Mais quel forme prend cet amour? À quoi ressemble cette intensité relationnelle?
Il y a quelques jours, dans ma série de prédications sur l’épître aux Philippiens, j’ai croisé ce verset (Ph 2, 25):
J’ai cependant estimé nécessaire de vous renvoyer mon frère Épaphrodite, mon collaborateur et mon compagnon de combat, que vous aviez envoyé afin de pourvoir à mes besoins.
Pour dire l’intensité de sa relation avec Épaphrodite, Paul utilise 3 termes:
- Mon frère (ἀδελφός), métaphore de la famille, reliés par un père commun
- Mon collaborateur (συνεργός), métaphore du travail, reliés par une mission commune
- Mon compagnon d’arme (συστρατιώτης), métaphore militaire, reliés par un ennemi commun
Ces trois métaphores nous disent chacune quelque chose de différent de l’intensité et la qualité relationnelle que nous pouvons approfondir entre nous.
1. « Frère/sœur » — La famille
La première métaphore est celle de la famille. Des trois c’est certainement la plus littérale, au vu du nombre de fois que l’image de Dieu comme Père et de la communauté chrétienne comme famille revient dans le Nouveaut Testament. Mais ça reste une métaphore, car tout langage est métaphorique.
Dans cette métaphore, nous sommes en relation parce que nous avons un père commun1Le NT présente Dieu comme Père, une imagine masculine. Et il y a une profondeur et une beauté à cela. Mais étymologiquement ἀδελφός signifie avoir un utérus/une matrice (delphus) en commun. Et cela noue avec les images (moins nombreuses) féminines de Dieu dans la Bible. Et toc!. Adopté en Jésus-Christ, pure grâce imméritée, je suis héritier de la famille divine. Et parmi les choses dont j’hérite aussitôt: des frères et des sœurs (cf. Marc 10, 29–30). Youpie!

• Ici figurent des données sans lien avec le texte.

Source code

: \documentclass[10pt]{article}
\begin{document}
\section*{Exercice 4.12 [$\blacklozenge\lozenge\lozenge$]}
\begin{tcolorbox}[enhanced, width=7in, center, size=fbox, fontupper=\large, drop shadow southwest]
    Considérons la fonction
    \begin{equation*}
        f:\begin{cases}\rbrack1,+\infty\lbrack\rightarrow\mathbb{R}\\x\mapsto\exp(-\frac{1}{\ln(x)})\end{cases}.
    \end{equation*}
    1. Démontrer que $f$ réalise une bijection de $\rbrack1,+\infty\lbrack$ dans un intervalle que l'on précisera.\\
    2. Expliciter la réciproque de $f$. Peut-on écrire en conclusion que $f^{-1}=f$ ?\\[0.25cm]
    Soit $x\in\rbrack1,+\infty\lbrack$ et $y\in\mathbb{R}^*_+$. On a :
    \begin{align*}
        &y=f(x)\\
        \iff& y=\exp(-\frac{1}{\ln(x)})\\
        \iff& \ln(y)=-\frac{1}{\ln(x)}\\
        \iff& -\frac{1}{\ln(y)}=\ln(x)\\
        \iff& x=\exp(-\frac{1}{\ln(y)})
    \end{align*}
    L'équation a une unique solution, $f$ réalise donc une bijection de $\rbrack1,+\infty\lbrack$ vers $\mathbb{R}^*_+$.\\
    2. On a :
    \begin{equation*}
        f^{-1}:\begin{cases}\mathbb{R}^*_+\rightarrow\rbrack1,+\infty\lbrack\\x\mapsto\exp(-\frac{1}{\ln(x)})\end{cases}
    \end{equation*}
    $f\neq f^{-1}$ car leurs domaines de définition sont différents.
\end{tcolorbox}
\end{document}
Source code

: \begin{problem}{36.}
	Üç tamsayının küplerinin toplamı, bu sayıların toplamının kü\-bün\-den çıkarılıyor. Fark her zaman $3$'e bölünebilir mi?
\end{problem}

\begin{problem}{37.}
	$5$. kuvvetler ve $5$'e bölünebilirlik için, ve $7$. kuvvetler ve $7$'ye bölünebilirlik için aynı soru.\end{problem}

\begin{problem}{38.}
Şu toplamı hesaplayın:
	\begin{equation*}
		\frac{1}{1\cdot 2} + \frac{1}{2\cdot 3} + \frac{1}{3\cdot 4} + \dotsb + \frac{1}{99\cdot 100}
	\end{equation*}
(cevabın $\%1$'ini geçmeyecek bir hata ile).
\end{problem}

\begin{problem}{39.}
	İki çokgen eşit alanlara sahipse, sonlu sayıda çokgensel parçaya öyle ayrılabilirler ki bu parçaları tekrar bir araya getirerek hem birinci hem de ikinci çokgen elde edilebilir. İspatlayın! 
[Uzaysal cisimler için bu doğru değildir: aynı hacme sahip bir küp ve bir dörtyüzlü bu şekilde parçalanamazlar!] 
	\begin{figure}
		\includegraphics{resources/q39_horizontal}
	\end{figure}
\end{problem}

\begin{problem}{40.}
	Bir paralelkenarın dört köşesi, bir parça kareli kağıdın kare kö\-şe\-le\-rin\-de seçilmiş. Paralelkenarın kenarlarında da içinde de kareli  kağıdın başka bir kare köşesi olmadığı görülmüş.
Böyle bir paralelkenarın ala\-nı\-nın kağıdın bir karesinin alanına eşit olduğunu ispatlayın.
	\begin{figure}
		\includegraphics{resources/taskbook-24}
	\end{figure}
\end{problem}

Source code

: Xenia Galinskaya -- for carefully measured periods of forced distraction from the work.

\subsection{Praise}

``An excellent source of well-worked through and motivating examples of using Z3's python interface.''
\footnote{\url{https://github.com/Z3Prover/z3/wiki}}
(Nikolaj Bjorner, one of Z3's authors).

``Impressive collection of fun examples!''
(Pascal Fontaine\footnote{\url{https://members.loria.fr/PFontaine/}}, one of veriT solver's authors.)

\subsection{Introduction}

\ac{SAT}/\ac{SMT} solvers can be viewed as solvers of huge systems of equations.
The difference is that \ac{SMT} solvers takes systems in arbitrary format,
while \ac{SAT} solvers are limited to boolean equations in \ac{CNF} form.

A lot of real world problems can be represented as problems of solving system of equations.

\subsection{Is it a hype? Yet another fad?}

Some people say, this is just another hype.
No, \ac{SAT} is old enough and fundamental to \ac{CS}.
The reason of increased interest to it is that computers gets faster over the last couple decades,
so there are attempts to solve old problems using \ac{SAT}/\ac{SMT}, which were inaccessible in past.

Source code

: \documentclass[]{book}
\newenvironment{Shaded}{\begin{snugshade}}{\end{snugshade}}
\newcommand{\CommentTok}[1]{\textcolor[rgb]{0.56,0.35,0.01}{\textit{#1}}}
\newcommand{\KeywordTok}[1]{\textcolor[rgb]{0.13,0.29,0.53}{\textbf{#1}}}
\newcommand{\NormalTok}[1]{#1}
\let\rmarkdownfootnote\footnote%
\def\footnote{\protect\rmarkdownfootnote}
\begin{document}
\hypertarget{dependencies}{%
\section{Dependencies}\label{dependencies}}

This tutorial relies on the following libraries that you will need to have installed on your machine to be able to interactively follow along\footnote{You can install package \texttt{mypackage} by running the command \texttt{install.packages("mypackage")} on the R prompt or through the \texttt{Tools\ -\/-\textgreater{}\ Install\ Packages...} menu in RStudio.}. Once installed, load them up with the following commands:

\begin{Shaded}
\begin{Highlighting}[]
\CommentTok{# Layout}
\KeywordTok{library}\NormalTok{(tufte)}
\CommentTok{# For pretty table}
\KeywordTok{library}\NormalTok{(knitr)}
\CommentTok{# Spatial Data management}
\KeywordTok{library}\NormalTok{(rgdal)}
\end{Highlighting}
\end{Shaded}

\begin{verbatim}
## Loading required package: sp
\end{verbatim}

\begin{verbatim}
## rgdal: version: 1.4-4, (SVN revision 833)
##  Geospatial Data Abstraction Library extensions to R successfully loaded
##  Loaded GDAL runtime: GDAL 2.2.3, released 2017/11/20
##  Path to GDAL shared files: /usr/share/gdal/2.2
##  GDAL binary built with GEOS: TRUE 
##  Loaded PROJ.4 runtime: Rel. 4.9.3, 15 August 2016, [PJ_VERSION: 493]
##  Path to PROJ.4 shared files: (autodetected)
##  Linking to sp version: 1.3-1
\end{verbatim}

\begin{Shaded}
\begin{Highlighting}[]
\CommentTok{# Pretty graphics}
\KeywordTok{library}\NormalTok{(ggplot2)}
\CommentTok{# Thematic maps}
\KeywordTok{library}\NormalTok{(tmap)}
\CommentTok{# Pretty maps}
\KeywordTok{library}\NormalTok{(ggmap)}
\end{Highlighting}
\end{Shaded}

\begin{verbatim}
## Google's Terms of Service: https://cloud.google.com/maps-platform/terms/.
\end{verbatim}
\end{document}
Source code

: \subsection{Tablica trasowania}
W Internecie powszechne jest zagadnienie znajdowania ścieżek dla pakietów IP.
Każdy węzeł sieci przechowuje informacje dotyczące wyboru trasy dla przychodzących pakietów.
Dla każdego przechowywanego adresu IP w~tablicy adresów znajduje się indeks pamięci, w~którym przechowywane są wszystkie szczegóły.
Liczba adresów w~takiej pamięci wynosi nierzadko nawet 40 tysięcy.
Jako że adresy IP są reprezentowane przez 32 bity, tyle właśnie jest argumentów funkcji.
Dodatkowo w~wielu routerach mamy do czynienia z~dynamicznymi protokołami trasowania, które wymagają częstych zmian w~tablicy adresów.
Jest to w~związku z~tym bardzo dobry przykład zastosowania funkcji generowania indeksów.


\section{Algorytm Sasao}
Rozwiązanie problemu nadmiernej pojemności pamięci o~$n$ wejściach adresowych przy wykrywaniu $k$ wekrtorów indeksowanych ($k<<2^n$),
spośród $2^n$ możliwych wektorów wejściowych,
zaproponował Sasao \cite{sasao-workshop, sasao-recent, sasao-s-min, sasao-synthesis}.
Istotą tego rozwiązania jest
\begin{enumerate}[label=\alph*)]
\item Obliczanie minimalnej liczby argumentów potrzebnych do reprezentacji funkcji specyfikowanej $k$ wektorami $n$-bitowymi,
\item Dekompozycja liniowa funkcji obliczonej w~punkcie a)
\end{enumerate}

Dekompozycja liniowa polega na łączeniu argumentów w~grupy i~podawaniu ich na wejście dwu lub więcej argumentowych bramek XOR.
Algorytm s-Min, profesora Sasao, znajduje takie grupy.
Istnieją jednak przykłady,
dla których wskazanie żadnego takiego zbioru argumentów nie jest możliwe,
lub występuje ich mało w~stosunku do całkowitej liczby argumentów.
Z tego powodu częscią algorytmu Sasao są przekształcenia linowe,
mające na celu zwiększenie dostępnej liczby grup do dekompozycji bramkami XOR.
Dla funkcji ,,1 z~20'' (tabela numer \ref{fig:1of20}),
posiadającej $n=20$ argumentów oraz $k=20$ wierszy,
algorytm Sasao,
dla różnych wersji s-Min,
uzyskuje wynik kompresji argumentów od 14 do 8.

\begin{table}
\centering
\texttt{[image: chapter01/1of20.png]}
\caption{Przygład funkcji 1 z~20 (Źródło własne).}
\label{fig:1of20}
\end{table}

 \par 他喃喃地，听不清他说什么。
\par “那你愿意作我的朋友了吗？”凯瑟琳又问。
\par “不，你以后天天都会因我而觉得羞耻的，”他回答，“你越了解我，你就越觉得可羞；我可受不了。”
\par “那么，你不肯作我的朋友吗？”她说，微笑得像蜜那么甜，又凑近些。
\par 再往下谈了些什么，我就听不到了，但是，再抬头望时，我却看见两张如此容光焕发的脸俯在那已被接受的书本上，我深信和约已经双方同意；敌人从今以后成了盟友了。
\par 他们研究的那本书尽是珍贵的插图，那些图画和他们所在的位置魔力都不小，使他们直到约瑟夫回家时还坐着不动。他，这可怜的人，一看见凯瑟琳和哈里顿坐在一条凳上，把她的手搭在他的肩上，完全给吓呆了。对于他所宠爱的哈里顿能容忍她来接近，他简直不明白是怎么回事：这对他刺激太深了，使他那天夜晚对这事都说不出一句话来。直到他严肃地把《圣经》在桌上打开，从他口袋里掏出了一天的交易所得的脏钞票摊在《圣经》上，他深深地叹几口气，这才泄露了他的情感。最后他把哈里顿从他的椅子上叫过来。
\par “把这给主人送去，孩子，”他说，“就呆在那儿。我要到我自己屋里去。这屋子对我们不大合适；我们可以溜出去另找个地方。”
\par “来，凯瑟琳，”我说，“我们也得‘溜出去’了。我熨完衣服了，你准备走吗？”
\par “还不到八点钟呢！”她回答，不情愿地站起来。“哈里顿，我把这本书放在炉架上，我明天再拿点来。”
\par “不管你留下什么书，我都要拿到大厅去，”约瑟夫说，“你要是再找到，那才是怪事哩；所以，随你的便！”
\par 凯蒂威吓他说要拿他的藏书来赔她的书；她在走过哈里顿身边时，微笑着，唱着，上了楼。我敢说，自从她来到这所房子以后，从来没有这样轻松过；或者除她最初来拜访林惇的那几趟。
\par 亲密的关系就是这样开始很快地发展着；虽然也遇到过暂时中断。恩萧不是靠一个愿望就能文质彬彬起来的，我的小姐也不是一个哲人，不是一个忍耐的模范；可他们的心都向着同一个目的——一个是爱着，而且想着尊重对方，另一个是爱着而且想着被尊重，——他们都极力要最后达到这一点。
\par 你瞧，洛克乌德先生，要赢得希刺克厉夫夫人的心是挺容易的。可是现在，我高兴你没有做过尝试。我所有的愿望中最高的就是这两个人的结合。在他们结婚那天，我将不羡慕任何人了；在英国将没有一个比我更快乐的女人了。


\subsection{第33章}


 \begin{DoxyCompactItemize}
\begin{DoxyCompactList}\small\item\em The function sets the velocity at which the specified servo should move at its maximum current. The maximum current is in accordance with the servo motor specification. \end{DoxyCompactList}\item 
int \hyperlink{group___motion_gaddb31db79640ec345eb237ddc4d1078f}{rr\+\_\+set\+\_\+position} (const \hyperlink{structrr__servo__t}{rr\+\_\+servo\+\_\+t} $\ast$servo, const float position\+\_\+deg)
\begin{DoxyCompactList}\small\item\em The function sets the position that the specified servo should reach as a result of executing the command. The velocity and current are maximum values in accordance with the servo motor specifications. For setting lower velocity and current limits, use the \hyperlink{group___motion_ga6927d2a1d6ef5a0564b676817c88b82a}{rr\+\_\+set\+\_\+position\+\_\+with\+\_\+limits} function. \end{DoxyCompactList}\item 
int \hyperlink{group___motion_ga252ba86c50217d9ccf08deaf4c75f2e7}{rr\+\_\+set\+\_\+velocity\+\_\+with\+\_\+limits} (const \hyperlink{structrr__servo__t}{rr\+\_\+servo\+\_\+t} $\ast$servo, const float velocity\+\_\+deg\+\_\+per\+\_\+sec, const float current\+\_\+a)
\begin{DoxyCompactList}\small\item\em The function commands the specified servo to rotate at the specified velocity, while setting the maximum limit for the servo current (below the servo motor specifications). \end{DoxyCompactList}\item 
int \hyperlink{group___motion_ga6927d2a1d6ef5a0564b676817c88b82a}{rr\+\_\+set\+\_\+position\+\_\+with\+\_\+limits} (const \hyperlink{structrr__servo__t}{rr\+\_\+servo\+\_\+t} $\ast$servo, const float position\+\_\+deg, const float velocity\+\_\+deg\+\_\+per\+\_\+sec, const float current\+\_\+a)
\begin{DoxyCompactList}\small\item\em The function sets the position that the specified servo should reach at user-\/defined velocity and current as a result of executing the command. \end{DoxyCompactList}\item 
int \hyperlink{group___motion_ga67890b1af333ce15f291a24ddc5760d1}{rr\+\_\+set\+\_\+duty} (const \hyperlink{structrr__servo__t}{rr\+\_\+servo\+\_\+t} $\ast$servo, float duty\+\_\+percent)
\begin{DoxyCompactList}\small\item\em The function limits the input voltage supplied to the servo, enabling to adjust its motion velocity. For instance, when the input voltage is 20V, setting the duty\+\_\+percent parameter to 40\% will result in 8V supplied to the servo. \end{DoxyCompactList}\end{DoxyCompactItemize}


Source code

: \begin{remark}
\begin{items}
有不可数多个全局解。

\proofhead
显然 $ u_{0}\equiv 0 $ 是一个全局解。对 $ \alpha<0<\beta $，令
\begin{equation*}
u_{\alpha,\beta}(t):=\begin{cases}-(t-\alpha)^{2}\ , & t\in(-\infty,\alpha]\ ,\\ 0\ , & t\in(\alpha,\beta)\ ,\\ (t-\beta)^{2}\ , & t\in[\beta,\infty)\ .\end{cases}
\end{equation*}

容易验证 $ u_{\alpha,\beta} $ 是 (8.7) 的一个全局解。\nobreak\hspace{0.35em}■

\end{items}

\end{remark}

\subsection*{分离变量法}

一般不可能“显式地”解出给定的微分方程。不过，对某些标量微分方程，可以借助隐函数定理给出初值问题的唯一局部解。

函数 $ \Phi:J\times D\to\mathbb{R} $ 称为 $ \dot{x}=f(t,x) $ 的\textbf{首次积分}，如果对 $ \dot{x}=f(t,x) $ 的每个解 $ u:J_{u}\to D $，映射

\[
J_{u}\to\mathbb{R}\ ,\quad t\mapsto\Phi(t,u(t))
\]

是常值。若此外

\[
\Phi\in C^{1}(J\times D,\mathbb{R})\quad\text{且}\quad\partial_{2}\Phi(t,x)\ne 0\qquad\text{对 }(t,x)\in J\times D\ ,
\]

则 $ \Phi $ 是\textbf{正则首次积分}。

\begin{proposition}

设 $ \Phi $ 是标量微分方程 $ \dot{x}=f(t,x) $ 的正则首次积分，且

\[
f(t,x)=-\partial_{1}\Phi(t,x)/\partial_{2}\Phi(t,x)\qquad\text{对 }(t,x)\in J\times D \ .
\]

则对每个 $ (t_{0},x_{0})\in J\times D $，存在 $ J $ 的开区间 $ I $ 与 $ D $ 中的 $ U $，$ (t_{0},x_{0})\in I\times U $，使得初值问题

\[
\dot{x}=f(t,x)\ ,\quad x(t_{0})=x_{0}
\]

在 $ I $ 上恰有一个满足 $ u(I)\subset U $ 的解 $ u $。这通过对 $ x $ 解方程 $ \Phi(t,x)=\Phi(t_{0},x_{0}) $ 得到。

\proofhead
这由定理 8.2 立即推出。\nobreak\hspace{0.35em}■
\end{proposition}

On choisit ses amis, pas sa famille, dit-on. Et c’est vrai dans le cadre de l’Église — et plus largement de l’humanité. On ne choisit pas ses « frères » et « sœurs ». On doit faire avec ceux qui sont là. Mais en positif: on a pas à construire ce lien, à le fabriquer, le mériter. Il est là. Qu’on le veuille ou non. C’est une donnée. Un don. Mon travail pour intensifier mes relations c’est pas de produire quelque chose qui n’existe pas, c’est de manifester une réalité qui est. De l’accepter et de la vivre.
Cette métaphore de la famille implique une certaine proximité. Dans une famille, on partage la vie dans son ensemble. C’est une relation d’intimité, de confiance, de solidarité. Puisque la relation familiale ne dépend pas de ce que je fais mais d’une alliance qui m’est donné, je n’ai pas besoin d’être performant, de prouver ma valeur pour mériter ma place. Je peux être vulnérable et authentique. Je peux être, simplement. Ce que je suis a de l’importance.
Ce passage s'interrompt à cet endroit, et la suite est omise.